The lecture on Meta-story at RISD held on thursday the 21st of April was a very good event on all levels. The turnout was excellent, the students were a terrific audience with great questions and real enthusiasm for the subject and discussion of Meta-story.
I want to extend my sincere thanks to those students and the teachers and administrators at RISD who made the lecture possible. Clearly, there is the talent, drive and desire to be true thought leaders alive in the professionals and students at RISD. We're now all part of the same tribe that is having the vital discussion about Meta-story and its role in transmedia distributed mythology. A special thanks to Shanth Enjeti, Nicholas Jainschigg and Natalie Hogan for all the professional support and enthusiasm.
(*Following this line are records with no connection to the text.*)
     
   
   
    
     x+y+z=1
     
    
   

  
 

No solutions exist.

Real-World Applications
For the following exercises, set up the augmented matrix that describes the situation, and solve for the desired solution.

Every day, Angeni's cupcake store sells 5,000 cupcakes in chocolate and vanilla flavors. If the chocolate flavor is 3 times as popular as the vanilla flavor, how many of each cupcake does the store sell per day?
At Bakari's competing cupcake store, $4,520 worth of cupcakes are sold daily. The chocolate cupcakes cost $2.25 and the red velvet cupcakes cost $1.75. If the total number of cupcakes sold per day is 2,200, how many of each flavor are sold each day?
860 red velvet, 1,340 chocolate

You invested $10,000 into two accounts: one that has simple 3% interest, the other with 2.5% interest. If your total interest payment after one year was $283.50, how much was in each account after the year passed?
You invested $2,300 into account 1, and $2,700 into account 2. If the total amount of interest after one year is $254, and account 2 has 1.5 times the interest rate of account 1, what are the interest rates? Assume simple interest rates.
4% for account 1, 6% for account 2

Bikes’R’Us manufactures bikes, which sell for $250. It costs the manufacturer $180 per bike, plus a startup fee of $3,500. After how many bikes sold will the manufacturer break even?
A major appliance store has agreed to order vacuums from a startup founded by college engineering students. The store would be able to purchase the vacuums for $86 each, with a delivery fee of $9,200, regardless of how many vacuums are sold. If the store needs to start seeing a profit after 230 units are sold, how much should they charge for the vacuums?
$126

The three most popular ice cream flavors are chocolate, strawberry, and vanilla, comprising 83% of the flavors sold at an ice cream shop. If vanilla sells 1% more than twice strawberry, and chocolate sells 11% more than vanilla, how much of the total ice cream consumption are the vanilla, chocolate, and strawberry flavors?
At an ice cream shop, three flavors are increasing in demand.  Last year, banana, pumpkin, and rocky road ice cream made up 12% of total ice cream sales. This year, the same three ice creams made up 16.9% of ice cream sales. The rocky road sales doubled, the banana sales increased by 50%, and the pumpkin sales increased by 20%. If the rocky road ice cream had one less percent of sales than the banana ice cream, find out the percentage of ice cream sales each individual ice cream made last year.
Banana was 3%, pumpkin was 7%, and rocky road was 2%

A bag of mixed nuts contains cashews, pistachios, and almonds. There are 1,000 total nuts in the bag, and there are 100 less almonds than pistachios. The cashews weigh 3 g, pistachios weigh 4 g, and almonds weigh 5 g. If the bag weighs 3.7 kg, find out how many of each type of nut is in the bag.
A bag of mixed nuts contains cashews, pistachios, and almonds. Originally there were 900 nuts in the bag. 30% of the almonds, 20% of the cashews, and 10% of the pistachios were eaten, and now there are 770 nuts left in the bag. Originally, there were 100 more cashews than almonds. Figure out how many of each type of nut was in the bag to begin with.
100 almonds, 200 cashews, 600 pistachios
The entire two and a half hour lecture was video captured and I will be posting a few brief excerpts from it here on the site over the next few weeks. The lecture was focused on introducing the foundational understandings of what Meta-story is, how it came to be, what its role is in today's Transmedia distribution world and why its critical for creators and vision leaders to learn this craft to insure quality and human meaning in these big mythological stories.
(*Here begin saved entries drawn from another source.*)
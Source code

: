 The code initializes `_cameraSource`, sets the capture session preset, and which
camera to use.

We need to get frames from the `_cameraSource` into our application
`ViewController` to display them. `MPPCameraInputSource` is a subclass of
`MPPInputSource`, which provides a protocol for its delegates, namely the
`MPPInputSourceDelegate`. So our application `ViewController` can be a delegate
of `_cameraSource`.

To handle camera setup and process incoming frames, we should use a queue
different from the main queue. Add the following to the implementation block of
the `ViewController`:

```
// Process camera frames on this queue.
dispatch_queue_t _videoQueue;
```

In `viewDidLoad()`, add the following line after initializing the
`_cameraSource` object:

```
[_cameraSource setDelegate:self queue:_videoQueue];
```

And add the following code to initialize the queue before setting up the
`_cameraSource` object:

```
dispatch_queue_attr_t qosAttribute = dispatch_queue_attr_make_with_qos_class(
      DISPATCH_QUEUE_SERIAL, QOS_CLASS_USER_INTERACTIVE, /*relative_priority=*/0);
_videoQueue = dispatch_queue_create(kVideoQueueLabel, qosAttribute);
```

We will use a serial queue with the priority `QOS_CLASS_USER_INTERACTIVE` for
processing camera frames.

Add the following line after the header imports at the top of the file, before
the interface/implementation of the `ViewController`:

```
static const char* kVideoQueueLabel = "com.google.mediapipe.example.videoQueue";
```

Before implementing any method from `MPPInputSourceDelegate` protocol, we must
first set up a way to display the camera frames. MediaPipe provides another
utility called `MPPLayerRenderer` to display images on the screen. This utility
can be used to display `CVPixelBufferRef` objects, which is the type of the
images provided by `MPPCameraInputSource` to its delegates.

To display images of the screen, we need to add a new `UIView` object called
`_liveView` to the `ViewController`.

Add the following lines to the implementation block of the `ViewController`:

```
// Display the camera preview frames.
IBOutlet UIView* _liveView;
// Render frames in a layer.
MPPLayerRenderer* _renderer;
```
The professional lectures and seminars I'll be rolling out in a few months, will also cover the introduction but further include segments with a great deal more detail as well as workshops.
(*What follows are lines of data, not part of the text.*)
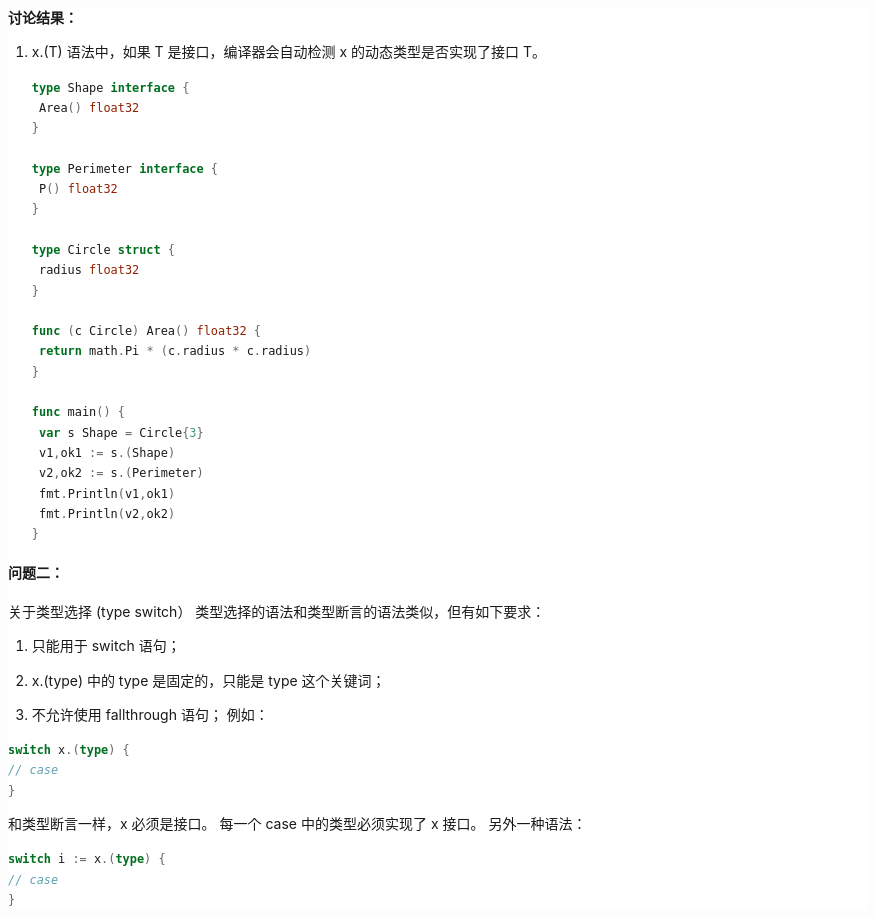 

**讨论结果：**

1. x.(T) 语法中，如果 T 是接口，编译器会自动检测 x 的动态类型是否实现了接口 T。

   ```go
   type Shape interface {
   	Area() float32
   }
   
   type Perimeter interface {
   	P() float32
   }
   
   type Circle struct {
   	radius float32
   }
   
   func (c Circle) Area() float32 {
   	return math.Pi * (c.radius * c.radius)
   }
   
   func main() {
   	var s Shape = Circle{3}
   	v1,ok1 := s.(Shape)
   	v2,ok2 := s.(Perimeter)
   	fmt.Println(v1,ok1)
   	fmt.Println(v2,ok2)
   }
   ```


#### 问题二：

关于类型选择 (type switch）
类型选择的语法和类型断言的语法类似，但有如下要求：

1. 只能用于 switch 语句；

2. x.(type) 中的 type 是固定的，只能是 type 这个关键词；

3. 不允许使用 fallthrough 语句；
    例如：

  ```go
  switch x.(type) {
  // case
  }
  ```

  和类型断言一样，x 必须是接口。
  每一个 case 中的类型必须实现了 x 接口。
  另外一种语法：

  ```go
  switch i := x.(type) {
  // case
  }
  ```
I will start with several short videos today.
The first video I am posting speaks to the definition of Meta-story. I would like to expand on the credits for Henry Jenkins, who's definition I refer to and credit in this video. His role, when he created the concept of Transmedia at MIT, was creator and co-director of the comparative media studies program.
Here is the talk on "No room for the Muse" discussing the transmedia created pressures on the act and process of creating grand mythology. Of note, the chart used in this video segment to represent the present state of how Transmedia producers are functioning is accredited to Simon Pulman who is a Transmedia producer himself and a blogger on the subject.
During the lecture I also covered a bit of why telling and listening to stories is evolved into us.